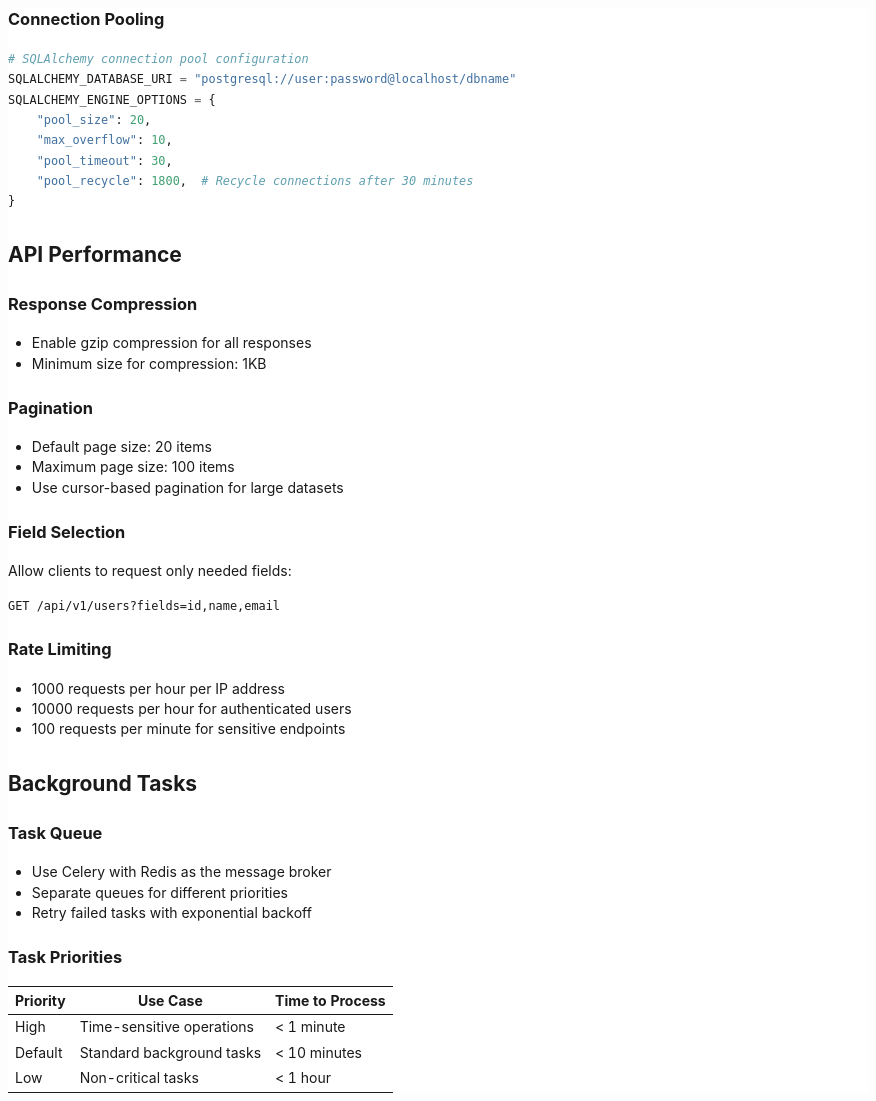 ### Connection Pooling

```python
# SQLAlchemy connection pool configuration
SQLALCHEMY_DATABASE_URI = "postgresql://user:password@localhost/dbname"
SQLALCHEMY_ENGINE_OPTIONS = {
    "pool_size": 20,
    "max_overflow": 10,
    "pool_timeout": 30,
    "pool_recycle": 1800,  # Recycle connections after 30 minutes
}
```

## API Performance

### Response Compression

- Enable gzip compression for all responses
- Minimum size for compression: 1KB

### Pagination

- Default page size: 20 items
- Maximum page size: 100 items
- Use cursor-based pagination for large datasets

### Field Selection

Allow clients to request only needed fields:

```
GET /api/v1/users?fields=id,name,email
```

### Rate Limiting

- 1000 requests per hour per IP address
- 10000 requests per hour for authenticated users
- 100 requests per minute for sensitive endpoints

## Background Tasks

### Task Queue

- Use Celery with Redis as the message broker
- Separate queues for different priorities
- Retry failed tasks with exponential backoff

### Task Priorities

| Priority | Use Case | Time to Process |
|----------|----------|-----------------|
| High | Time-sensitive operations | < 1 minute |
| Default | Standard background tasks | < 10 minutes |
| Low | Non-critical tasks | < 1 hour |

──────────

> _Directions for this task_: Verbatim repeat, images removed: give each entry again exactly as it reads.

> _Written solution_:
 ### Connection Pooling

```python
# SQLAlchemy connection pool configuration
SQLALCHEMY_DATABASE_URI = "postgresql://user:password@localhost/dbname"
SQLALCHEMY_ENGINE_OPTIONS = {
    "pool_size": 20,
    "max_overflow": 10,
    "pool_timeout": 30,
    "pool_recycle": 1800,  # Recycle connections after 30 minutes
}
```

## API Performance

### Response Compression

- Enable gzip compression for all responses
- Minimum size for compression: 1KB

### Pagination

- Default page size: 20 items
- Maximum page size: 100 items
- Use cursor-based pagination for large datasets

### Field Selection

Allow clients to request only needed fields:

```
GET /api/v1/users?fields=id,name,email
```

### Rate Limiting

- 1000 requests per hour per IP address
- 10000 requests per hour for authenticated users
- 100 requests per minute for sensitive endpoints

## Background Tasks

### Task Queue

- Use Celery with Redis as the message broker
- Separate queues for different priorities
- Retry failed tasks with exponential backoff

### Task Priorities

| Priority | Use Case | Time to Process |
|----------|----------|-----------------|
| High | Time-sensitive operations | < 1 minute |
| Default | Standard background tasks | < 10 minutes |
| Low | Non-critical tasks | < 1 hour |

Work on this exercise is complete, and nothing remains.